# Exercise goal
If an entry contains a picture, omit that picture and transcribe everything else exactly.

# Supplied records
%%
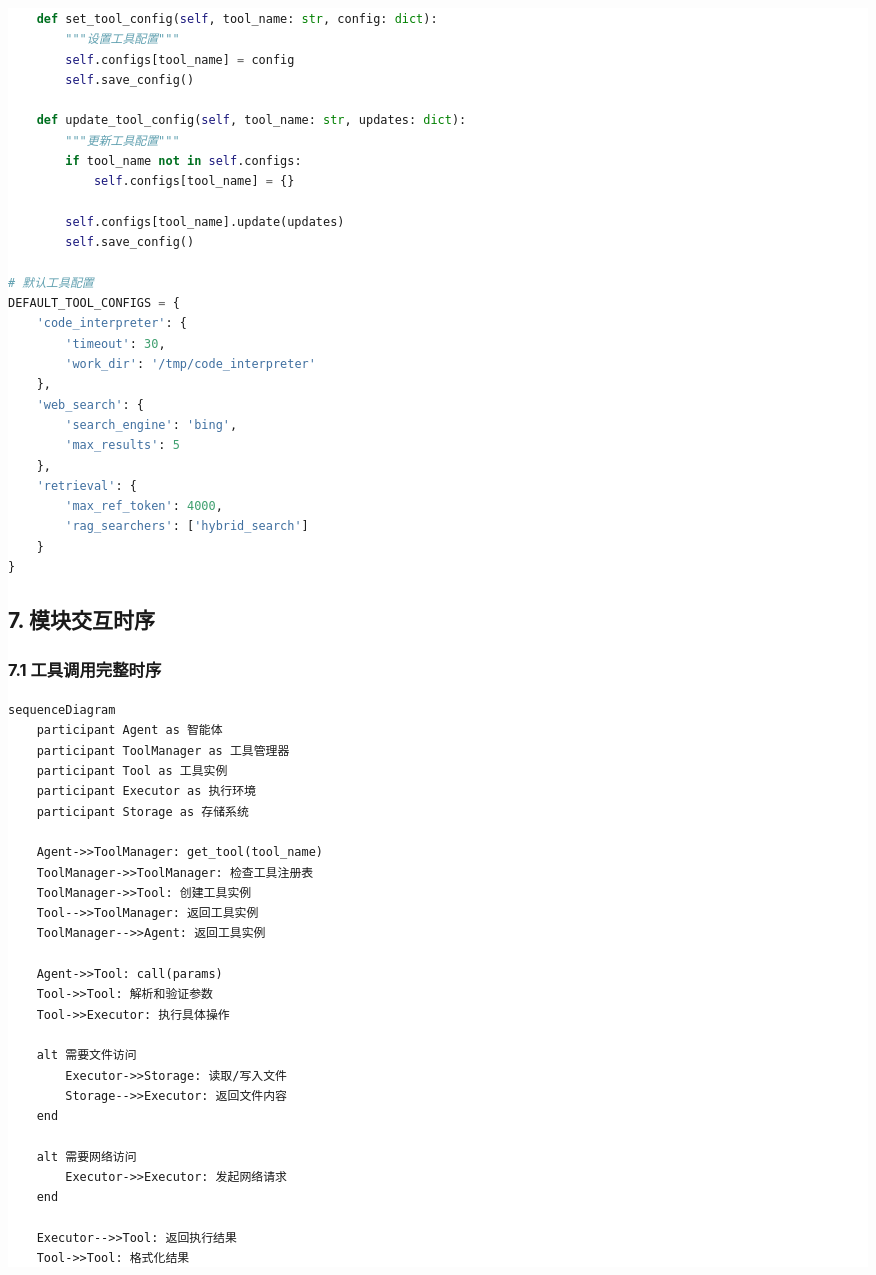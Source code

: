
 ```python
    def set_tool_config(self, tool_name: str, config: dict):
        """设置工具配置"""
        self.configs[tool_name] = config
        self.save_config()
    
    def update_tool_config(self, tool_name: str, updates: dict):
        """更新工具配置"""
        if tool_name not in self.configs:
            self.configs[tool_name] = {}
        
        self.configs[tool_name].update(updates)
        self.save_config()

# 默认工具配置
DEFAULT_TOOL_CONFIGS = {
    'code_interpreter': {
        'timeout': 30,
        'work_dir': '/tmp/code_interpreter'
    },
    'web_search': {
        'search_engine': 'bing',
        'max_results': 5
    },
    'retrieval': {
        'max_ref_token': 4000,
        'rag_searchers': ['hybrid_search']
    }
}
```

## 7. 模块交互时序

### 7.1 工具调用完整时序

```mermaid
sequenceDiagram
    participant Agent as 智能体
    participant ToolManager as 工具管理器
    participant Tool as 工具实例
    participant Executor as 执行环境
    participant Storage as 存储系统
    
    Agent->>ToolManager: get_tool(tool_name)
    ToolManager->>ToolManager: 检查工具注册表
    ToolManager->>Tool: 创建工具实例
    Tool-->>ToolManager: 返回工具实例
    ToolManager-->>Agent: 返回工具实例
    
    Agent->>Tool: call(params)
    Tool->>Tool: 解析和验证参数
    Tool->>Executor: 执行具体操作
    
    alt 需要文件访问
        Executor->>Storage: 读取/写入文件
        Storage-->>Executor: 返回文件内容
    end
    
    alt 需要网络访问
        Executor->>Executor: 发起网络请求
    end
    
    Executor-->>Tool: 返回执行结果
    Tool->>Tool: 格式化结果
```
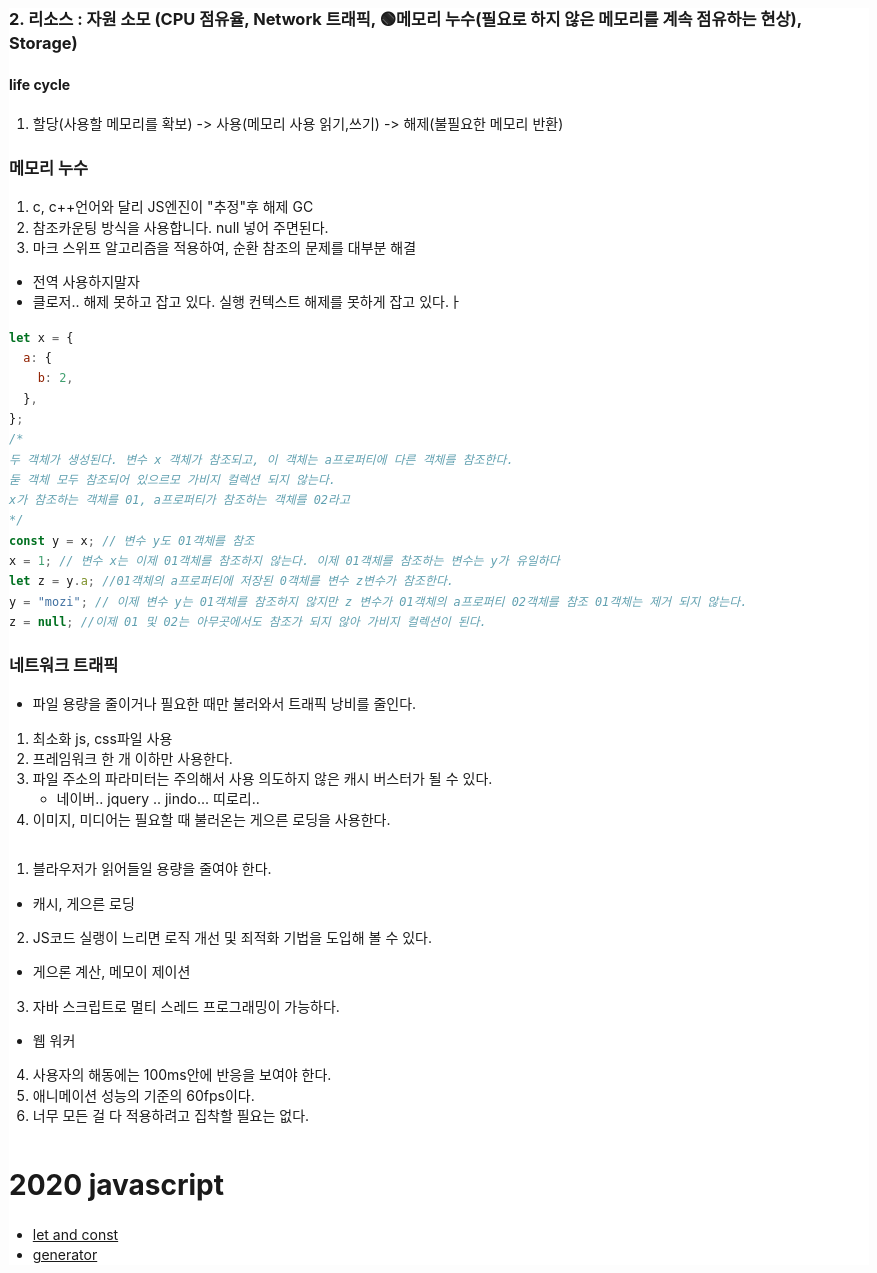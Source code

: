 ### 2. 리소스 : 자원 소모 (CPU 점유율, Network 트래픽, 🟢메모리 누수(필요로 하지 않은 메모리를 계속 점유하는 현상), Storage)

#### life cycle

1. 할당(사용할 메모리를 확보) -> 사용(메모리 사용 읽기,쓰기) -> 해제(불필요한 메모리 반환)

### 메모리 누수

1. c, c++언어와 달리 JS엔진이 "추정"후 해제 GC
2. 참조카운팅 방식을 사용합니다. null 넣어 주면된다.
3. 마크 스위프 알고리즘을 적용하여, 순환 참조의 문제를 대부분 해결

- 전역 사용하지말자
- 클로저.. 해제 못하고 잡고 있다. 실행 컨텍스트 해제를 못하게 잡고 있다.ㅏ

```js
let x = {
  a: {
    b: 2,
  },
};
/*
두 객체가 생성된다. 변수 x 객체가 참조되고, 이 객체는 a프로퍼티에 다른 객체를 참조한다.
둗 객체 모두 참조되어 있으르모 가비지 컬렉션 되지 않는다.
x가 참조하는 객체를 01, a프로퍼티가 참조하는 객체를 02라고
*/
const y = x; // 변수 y도 01객체를 참조
x = 1; // 변수 x는 이제 01객체를 참조하지 않는다. 이제 01객체를 참조하는 변수는 y가 유일하다
let z = y.a; //01객체의 a프로퍼티에 저장된 0객체를 변수 z변수가 참조한다.
y = "mozi"; // 이제 변수 y는 01객체를 참조하지 않지만 z 변수가 01객체의 a프로퍼티 02객체를 참조 01객체는 제거 되지 않는다.
z = null; //이제 01 및 02는 아무곳에서도 참조가 되지 않아 가비지 컬렉션이 된다.
```

### 네트워크 트래픽

- 파일 용량을 줄이거나 필요한 때만 불러와서 트래픽 낭비를 줄인다.

1. 최소화 js, css파일 사용
2. 프레임워크 한 개 이하만 사용한다.
3. 파일 주소의 파라미터는 주의해서 사용 의도하지 않은 캐시 버스터가 될 수 있다.
   - 네이버.. jquery .. jindo... 띠로리..
4. 이미지, 미디어는 필요할 때 불러온는 게으른 로딩을 사용한다.

##

1. 블라우저가 읽어들일 용량을 줄여야 한다.

- 캐시, 게으른 로딩

2. JS코드 실랭이 느리면 로직 개선 및 죄적화 기법을 도입해 볼 수 있다.

- 게으론 계산, 메모이 제이션

3. 자바 스크립트로 멀티 스레드 프로그래밍이 가능하다.

- 웹 워커

4. 사용자의 해동에는 100ms안에 반응을 보여야 한다.
5. 애니메이션 성능의 기준의 60fps이다.
6. 너무 모든 걸 다 적용하려고 집착할 필요는 없다.

# 2020 javascript

- [let and const](/2020/let%EA%B3%BC%20const/LetAndConst.md)
- [generator](/2020/generator/Generator.md)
%%
# Exercise answer
Source code

:
 ```python
    def set_tool_config(self, tool_name: str, config: dict):
        """设置工具配置"""
        self.configs[tool_name] = config
        self.save_config()
    
    def update_tool_config(self, tool_name: str, updates: dict):
        """更新工具配置"""
        if tool_name not in self.configs:
            self.configs[tool_name] = {}
        
        self.configs[tool_name].update(updates)
        self.save_config()

# 默认工具配置
DEFAULT_TOOL_CONFIGS = {
    'code_interpreter': {
        'timeout': 30,
        'work_dir': '/tmp/code_interpreter'
    },
    'web_search': {
        'search_engine': 'bing',
        'max_results': 5
    },
    'retrieval': {
        'max_ref_token': 4000,
        'rag_searchers': ['hybrid_search']
    }
}
```

## 7. 模块交互时序

### 7.1 工具调用完整时序

```mermaid
sequenceDiagram
    participant Agent as 智能体
    participant ToolManager as 工具管理器
    participant Tool as 工具实例
    participant Executor as 执行环境
    participant Storage as 存储系统
    
    Agent->>ToolManager: get_tool(tool_name)
    ToolManager->>ToolManager: 检查工具注册表
    ToolManager->>Tool: 创建工具实例
    Tool-->>ToolManager: 返回工具实例
    ToolManager-->>Agent: 返回工具实例
    
    Agent->>Tool: call(params)
    Tool->>Tool: 解析和验证参数
    Tool->>Executor: 执行具体操作
    
    alt 需要文件访问
        Executor->>Storage: 读取/写入文件
        Storage-->>Executor: 返回文件内容
    end
    
    alt 需要网络访问
        Executor->>Executor: 发起网络请求
    end
    
    Executor-->>Tool: 返回执行结果
    Tool->>Tool: 格式化结果
```
Source code

: ### 2. 리소스 : 자원 소모 (CPU 점유율, Network 트래픽, 🟢메모리 누수(필요로 하지 않은 메모리를 계속 점유하는 현상), Storage)

#### life cycle

1. 할당(사용할 메모리를 확보) -> 사용(메모리 사용 읽기,쓰기) -> 해제(불필요한 메모리 반환)

### 메모리 누수

1. c, c++언어와 달리 JS엔진이 "추정"후 해제 GC
2. 참조카운팅 방식을 사용합니다. null 넣어 주면된다.
3. 마크 스위프 알고리즘을 적용하여, 순환 참조의 문제를 대부분 해결

- 전역 사용하지말자
- 클로저.. 해제 못하고 잡고 있다. 실행 컨텍스트 해제를 못하게 잡고 있다.ㅏ

```js
let x = {
  a: {
    b: 2,
  },
};
/*
두 객체가 생성된다. 변수 x 객체가 참조되고, 이 객체는 a프로퍼티에 다른 객체를 참조한다.
둗 객체 모두 참조되어 있으르모 가비지 컬렉션 되지 않는다.
x가 참조하는 객체를 01, a프로퍼티가 참조하는 객체를 02라고
*/
const y = x; // 변수 y도 01객체를 참조
x = 1; // 변수 x는 이제 01객체를 참조하지 않는다. 이제 01객체를 참조하는 변수는 y가 유일하다
let z = y.a; //01객체의 a프로퍼티에 저장된 0객체를 변수 z변수가 참조한다.
y = "mozi"; // 이제 변수 y는 01객체를 참조하지 않지만 z 변수가 01객체의 a프로퍼티 02객체를 참조 01객체는 제거 되지 않는다.
z = null; //이제 01 및 02는 아무곳에서도 참조가 되지 않아 가비지 컬렉션이 된다.
```

### 네트워크 트래픽

- 파일 용량을 줄이거나 필요한 때만 불러와서 트래픽 낭비를 줄인다.

1. 최소화 js, css파일 사용
2. 프레임워크 한 개 이하만 사용한다.
3. 파일 주소의 파라미터는 주의해서 사용 의도하지 않은 캐시 버스터가 될 수 있다.
   - 네이버.. jquery .. jindo... 띠로리..
4. 이미지, 미디어는 필요할 때 불러온는 게으른 로딩을 사용한다.

##

1. 블라우저가 읽어들일 용량을 줄여야 한다.

- 캐시, 게으른 로딩

2. JS코드 실랭이 느리면 로직 개선 및 죄적화 기법을 도입해 볼 수 있다.

- 게으론 계산, 메모이 제이션

3. 자바 스크립트로 멀티 스레드 프로그래밍이 가능하다.

- 웹 워커

4. 사용자의 해동에는 100ms안에 반응을 보여야 한다.
5. 애니메이션 성능의 기준의 60fps이다.
6. 너무 모든 걸 다 적용하려고 집착할 필요는 없다.

# 2020 javascript

- [let and const](/2020/let%EA%B3%BC%20const/LetAndConst.md)
- [generator](/2020/generator/Generator.md)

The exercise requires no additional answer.